The photo above shows the ‘central’ avenue at West Park, Hull looking south towards the Park’s main entrance (for pedestrians) off Anlaby Road. Paul Gibson’s excellent illustrated booklet on the history of West Park, published 2011, includes an extract from the 1928 O.S. 6 inch map and showing that half way along this avenue was a fountain around which the carriageway curved. This has long gone although the footpath that curved east from the fountain survives so the fountain’s position can be accurately defined. Just north of where the photo was taken were then two terraces either side of the north end of the carriageway with a few steps leading up. Back then these were almost certainly the site of parterres, or flower beds, although the map extract shows trees there as well. At this north end of the central carriageway was a long conservatory, almost certainly one of the ones open to the public in which were propagated and grown semi-tropical plants and shrubs. Gibson’s booklet shows a photo of this conservatory with the ‘Acklam Clock’ showing clearly (the story of this clock is recounted in the booklet); this conservatory had been built in 1885 and was removed in 1952, one wonders what happened to the clock.

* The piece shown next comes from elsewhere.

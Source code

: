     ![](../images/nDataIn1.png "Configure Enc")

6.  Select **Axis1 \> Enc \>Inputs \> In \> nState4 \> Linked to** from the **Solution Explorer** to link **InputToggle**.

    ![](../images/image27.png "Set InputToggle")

Today, this area at the north end of the central carriageway shows no evidence of the steps, terraces or parterres and is beside the back wall of the ‘Tiger’s’ gym building off Walton St. (not the MKM Stadium). The area shows footings of what may have been post 1952 buildings now, in turn, gone, but on the eastern side of where the conservatory once was are some low man-made mounds showing where footpaths once existed while the trees around are of many different species and some, presumably, dating from the original planting of the 1880s.